** Opening PROVIDED RECORDS block **
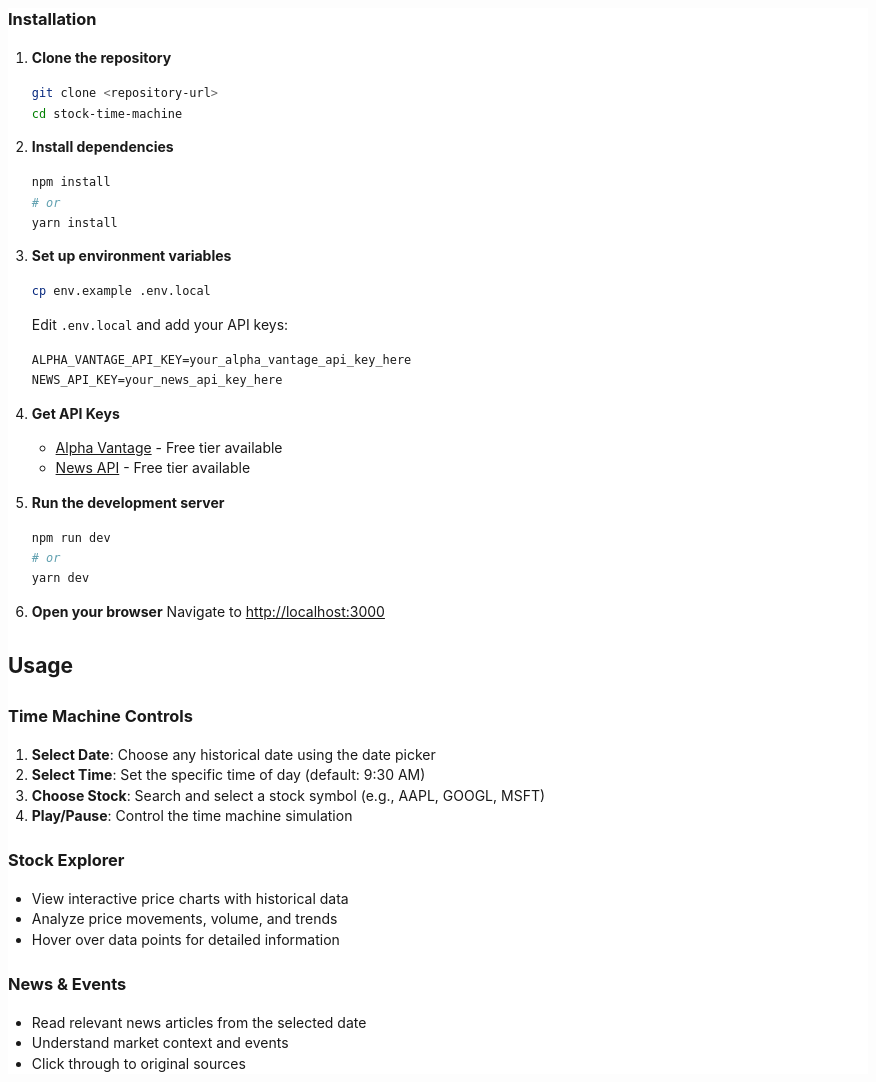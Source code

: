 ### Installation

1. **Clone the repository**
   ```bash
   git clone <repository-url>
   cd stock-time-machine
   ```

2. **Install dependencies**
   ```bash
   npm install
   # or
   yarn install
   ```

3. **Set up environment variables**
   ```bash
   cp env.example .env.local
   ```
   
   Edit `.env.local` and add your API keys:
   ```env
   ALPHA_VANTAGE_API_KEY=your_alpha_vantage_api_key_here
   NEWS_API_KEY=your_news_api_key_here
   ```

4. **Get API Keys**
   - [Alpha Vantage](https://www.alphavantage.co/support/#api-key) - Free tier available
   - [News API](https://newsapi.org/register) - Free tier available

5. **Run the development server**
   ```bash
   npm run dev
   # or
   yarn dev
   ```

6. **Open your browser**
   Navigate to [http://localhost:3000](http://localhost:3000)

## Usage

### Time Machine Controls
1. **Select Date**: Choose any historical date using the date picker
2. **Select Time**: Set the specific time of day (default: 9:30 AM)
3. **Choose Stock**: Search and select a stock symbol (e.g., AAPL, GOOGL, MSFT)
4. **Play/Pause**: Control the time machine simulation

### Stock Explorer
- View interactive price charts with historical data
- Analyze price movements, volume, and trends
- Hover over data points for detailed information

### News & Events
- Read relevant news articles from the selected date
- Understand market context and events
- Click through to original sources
** Closing PROVIDED RECORDS block **
** Opening PROVIDED RECORDS block **
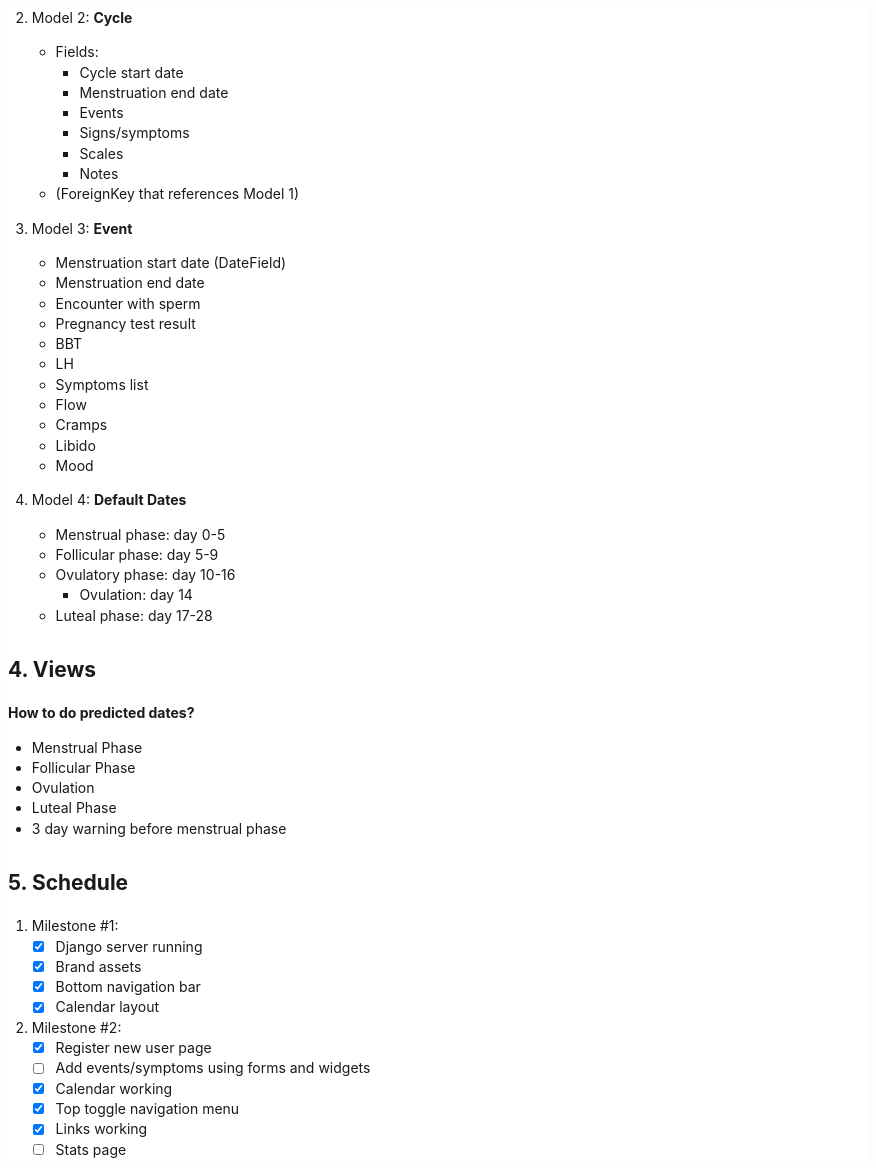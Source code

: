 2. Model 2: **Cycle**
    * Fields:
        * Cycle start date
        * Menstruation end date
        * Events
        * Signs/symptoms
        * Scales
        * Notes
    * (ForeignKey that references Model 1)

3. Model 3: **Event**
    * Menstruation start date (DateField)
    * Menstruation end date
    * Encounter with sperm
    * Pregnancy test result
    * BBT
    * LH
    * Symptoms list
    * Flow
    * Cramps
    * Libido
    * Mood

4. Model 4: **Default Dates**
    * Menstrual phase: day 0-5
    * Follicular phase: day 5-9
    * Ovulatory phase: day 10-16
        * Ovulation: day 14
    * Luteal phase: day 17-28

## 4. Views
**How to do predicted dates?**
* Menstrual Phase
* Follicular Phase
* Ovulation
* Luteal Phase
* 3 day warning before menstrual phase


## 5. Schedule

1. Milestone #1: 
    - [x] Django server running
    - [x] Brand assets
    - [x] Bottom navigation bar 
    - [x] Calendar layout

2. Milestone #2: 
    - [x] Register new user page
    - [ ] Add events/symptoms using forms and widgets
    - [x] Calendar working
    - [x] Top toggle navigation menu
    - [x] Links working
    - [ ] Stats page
** Closing PROVIDED RECORDS block **
** Opening PROVIDED RECORDS block **
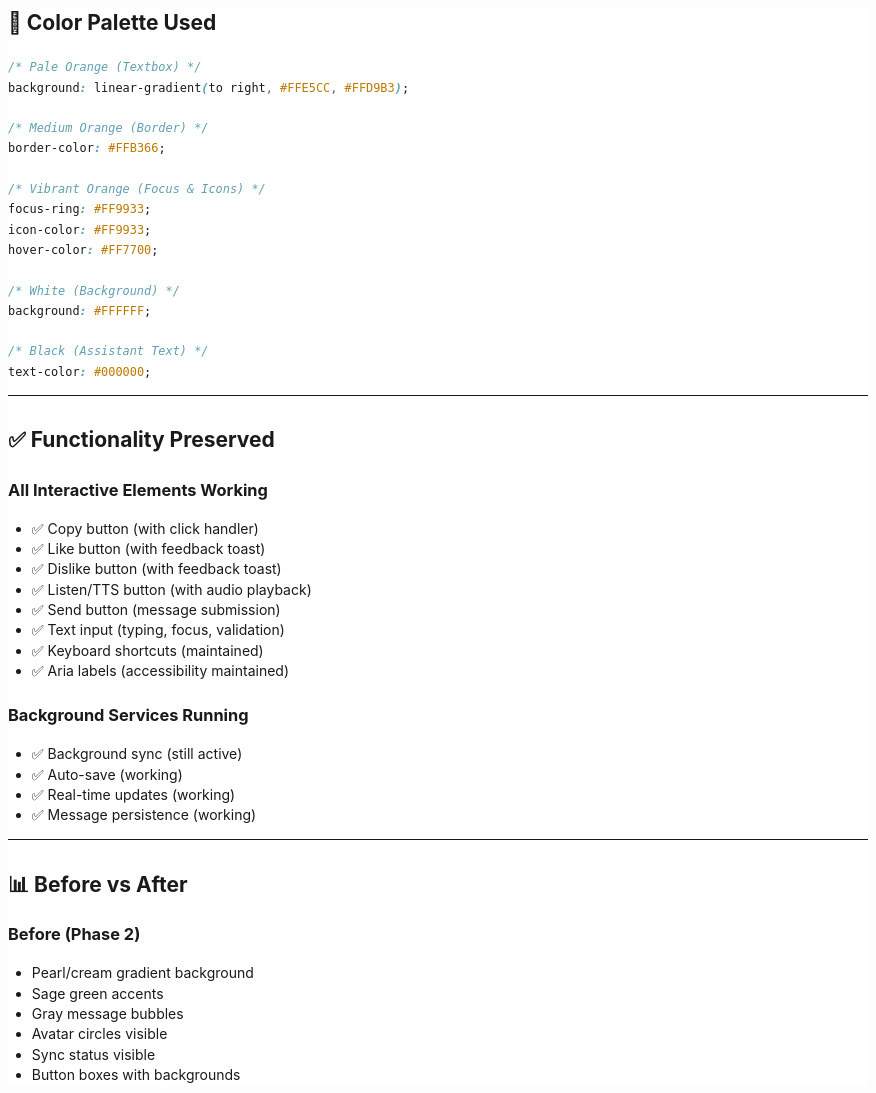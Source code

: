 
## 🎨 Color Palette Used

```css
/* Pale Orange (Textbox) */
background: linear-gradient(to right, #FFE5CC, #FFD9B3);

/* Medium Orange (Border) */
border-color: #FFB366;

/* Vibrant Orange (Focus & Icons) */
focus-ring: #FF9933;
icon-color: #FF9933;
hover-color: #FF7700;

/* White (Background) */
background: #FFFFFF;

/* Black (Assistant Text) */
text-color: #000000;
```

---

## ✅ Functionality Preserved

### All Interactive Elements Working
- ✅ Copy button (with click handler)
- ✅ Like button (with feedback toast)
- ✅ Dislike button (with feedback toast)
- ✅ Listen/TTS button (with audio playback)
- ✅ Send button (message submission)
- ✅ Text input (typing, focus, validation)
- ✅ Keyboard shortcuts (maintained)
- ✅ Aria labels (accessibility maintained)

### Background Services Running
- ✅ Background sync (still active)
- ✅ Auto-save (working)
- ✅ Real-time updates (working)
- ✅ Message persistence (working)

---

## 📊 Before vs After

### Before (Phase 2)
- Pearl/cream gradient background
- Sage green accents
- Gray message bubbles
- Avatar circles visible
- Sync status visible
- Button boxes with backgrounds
** Closing PROVIDED RECORDS block **
_EXERCISE PROMPT_. Reproduce exactly, and only, the part of the listing above that begins at the line with "phase: day 10-16" and goes on through the line with "- [x] Calendar layout".

_REPLY_.
    * Ovulatory phase: day 10-16
        * Ovulation: day 14
    * Luteal phase: day 17-28

## 4. Views
**How to do predicted dates?**
* Menstrual Phase
* Follicular Phase
* Ovulation
* Luteal Phase
* 3 day warning before menstrual phase


## 5. Schedule

1. Milestone #1: 
    - [x] Django server running
    - [x] Brand assets
    - [x] Bottom navigation bar 
    - [x] Calendar layout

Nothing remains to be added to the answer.